Jaroslav Rudis ve Jaromír Svejdík ikilisinin grafik çizgi romanından uyarlanan Alois Nebel, iki kısa filmin ardından ilk uzun metrajını çeken Tomás Lunák’ın filmi. Rotoskop, yani film karelerinin tek tek elden geçirilerek renklendirilmesi ya da animasyon haline getirilmesi tekniğiyle çekilen film, görsel açıdan Richard Linklater filmleri Waking Life (2001) ve A Scanner Darkly (2006) kıvamını bu defa siyah beyaz bir bakış açısıyla yansıtıyor. Bu tekniğin gerçek ile animasyon arasında sağladığı damak tadı, Alois Nebel gibi bir 80’ler sonu soğuk Avrupa atmosferiyle -hele de siyah beyaz atmosferiyle- son derece uyum içinde. Bu sayede filmi sarmalayan Prag ve civarının soğuk, karlı, yağmurlu havası seyirciyi de iklimine dahil ediyor. Özellikle sonlara doğru yağan fırtınalı yağmurun ortasında kalmışız gibi dahi hissedebiliyoruz. Dönemsel ve iklimsel atmosfer yaratma becerisinin üstüne, filmin konusunun dramatik dinginliği, minimal temposu, tren nostaljisi da eklenince, keyif veren şiirsel bir resimli roman gibi akan sahneler izliyoruz.

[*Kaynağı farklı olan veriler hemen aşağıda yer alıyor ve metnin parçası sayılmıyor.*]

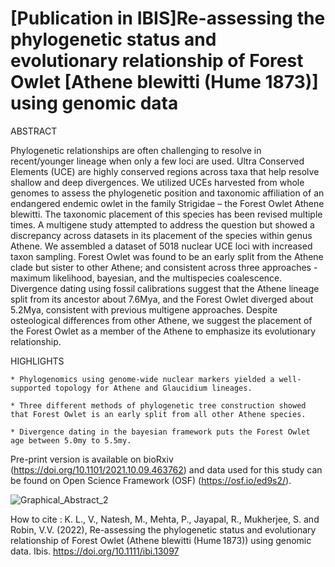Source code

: # [Publication in IBIS]Re-assessing the phylogenetic status and evolutionary relationship of Forest Owlet [Athene blewitti (Hume 1873)] using genomic data

ABSTRACT

Phylogenetic relationships are often challenging to resolve in recent/younger lineage when only a few loci are used. Ultra Conserved Elements (UCE) are highly conserved regions across taxa that help resolve shallow and deep divergences. We utilized UCEs harvested from whole genomes to assess the phylogenetic position and taxonomic affiliation of an endangered endemic owlet in the family Strigidae – the Forest Owlet Athene blewitti. The taxonomic placement of this species has been revised multiple times. A multigene study attempted to address the question but showed a discrepancy across datasets in its placement of the species within genus Athene. We assembled a dataset of 5018 nuclear UCE loci with increased taxon sampling. Forest Owlet was found to be an early split from the Athene clade but sister to other Athene; and consistent across three approaches - maximum likelihood, bayesian, and the multispecies coalescence. Divergence dating using fossil calibrations suggest that the Athene lineage split from its ancestor about 7.6Mya, and the Forest Owlet diverged about 5.2Mya, consistent with previous multigene approaches. Despite osteological differences from other Athene, we suggest the placement of the Forest Owlet as a member of the Athene to emphasize its evolutionary relationship.


HIGHLIGHTS

    * Phylogenomics using genome-wide nuclear markers yielded a well-supported topology for Athene and Glaucidium lineages.

    * Three different methods of phylogenetic tree construction showed that Forest Owlet is an early split from all other Athene species.

    * Divergence dating in the bayesian framework puts the Forest Owlet age between 5.0my to 5.5my.
    


Pre-print version is available on bioRxiv (https://doi.org/10.1101/2021.10.09.463762) and data used for this study can be found on Open Science Framework (OSF) (https://osf.io/ed9s2/).  


![Graphical_Abstract_2](https://user-images.githubusercontent.com/61734552/136191609-47028ce9-6f8d-463c-b265-92964bde0cc7.jpg)

How to cite :  K. L., V., Natesh, M., Mehta, P., Jayapal, R., Mukherjee, S. and Robin, V.V. (2022), Re-assessing the phylogenetic status and evolutionary relationship of Forest Owlet (Athene blewitti (Hume 1873)) using genomic data. Ibis. https://doi.org/10.1111/ibi.13097


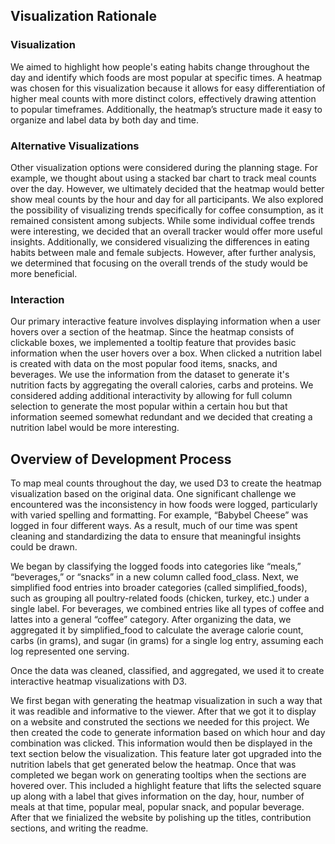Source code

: ## Visualization Rationale

### Visualization
We aimed to highlight how people's eating habits change throughout the day and identify which foods are most popular at specific times. A heatmap was chosen for this visualization because it allows for easy differentiation of higher meal counts with more distinct colors, effectively drawing attention to popular timeframes. Additionally, the heatmap’s structure made it easy to organize and label data by both day and time.

### Alternative Visualizations
Other visualization options were considered during the planning stage. For example, we thought about using a stacked bar chart to track meal counts over the day. However, we ultimately decided that the heatmap would better show meal counts by the hour and day for all participants. We also explored the possibility of visualizing trends specifically for coffee consumption, as it remained consistent among subjects. While some individual coffee trends were interesting, we decided that an overall tracker would offer more useful insights. Additionally, we considered visualizing the differences in eating habits between male and female subjects. However, after further analysis, we determined that focusing on the overall trends of the study would be more beneficial.

### Interaction
Our primary interactive feature involves displaying information when a user hovers over a section of the heatmap. Since the heatmap consists of clickable boxes, we implemented a tooltip feature that provides basic information when the user hovers over a box. When clicked a nutrition label is created with data on the most popular food items, snacks, and beverages. We use the information from the dataset to generate it's nutrition facts by aggregating the overall calories, carbs and proteins. We considered adding additional interactivity by allowing for full column selection to generate the most popular within a certain hou but that information seemed somewhat redundant and we decided that creating a nutrition label would be more interesting.

## Overview of Development Process
To map meal counts throughout the day, we used D3 to create the heatmap visualization based on the original data. One significant challenge we encountered was the inconsistency in how foods were logged, particularly with varied spelling and formatting. For example, “Babybel Cheese” was logged in four different ways. As a result, much of our time was spent cleaning and standardizing the data to ensure that meaningful insights could be drawn.

We began by classifying the logged foods into categories like “meals,” “beverages,” or “snacks” in a new column called food_class. Next, we simplified food entries into broader categories (called simplified_foods), such as grouping all poultry-related foods (chicken, turkey, etc.) under a single label. For beverages, we combined entries like all types of coffee and lattes into a general “coffee” category. After organizing the data, we aggregated it by simplified_food to calculate the average calorie count, carbs (in grams), and sugar (in grams) for a single log entry, assuming each log represented one serving.

Once the data was cleaned, classified, and aggregated, we used it to create interactive heatmap visualizations with D3.

We first began with generating the heatmap visualization in such a way that it was readible and informative to the viewer. After that we got it to display on a website and construted the sections we needed for this project. We then created the code to generate information based on which hour and day combination was clicked. This information would then be displayed in the text section below the visualization. This feature later got upgraded into the nutrition labels that get generated below the heatmap. Once that was completed we began work on generating tooltips when the sections are hovered over. This included a highlight feature that lifts the selected square up along with a label that gives information on the day, hour, number of meals at that time, popular meal, popular snack, and popular beverage. After that we finialized the website by polishing up the titles, contribution sections, and writing the readme.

1945 Nazi işgaline dayanan trajik bir çocukluk anısının etkisini hala üzerinde taşıyan Alois’in sessiz sakin yalnızlığı, bu anıya bağlı bir intikam hikayesiyle beraber aynı sakinlikle yol alıyor. Bu minimal üslup gerek TV’den, radyolardan, günlük konuşmalardan duyduğumuz 80’ler sonu Prag’ının siyasi havasıyla, gerek sona ermekte olan Rus işgalinin geride bıraktığı karaborsa ortamıyla, gerekse Alois’in tren garında tanıştığı dul Kveta ile yakınlaşmasıyla kendine farklı kulvarlar da açarak filmin içini ekonomik biçimde dolduruyor. O farklı kulvarlarda seyreden intikam ve sevgi amaçlarına da ulaşan final, hem bir sona, hem de yeni bir başlangıca ulaşıyor. Aynı sağanak yağmur altında biten ve başlayan hayatlar, kapanan ve açılan dönemler, geçmişin tüm trajedilerine rağmen ve onlardan yoğrulmuş biçimde nefes alıp veriyor.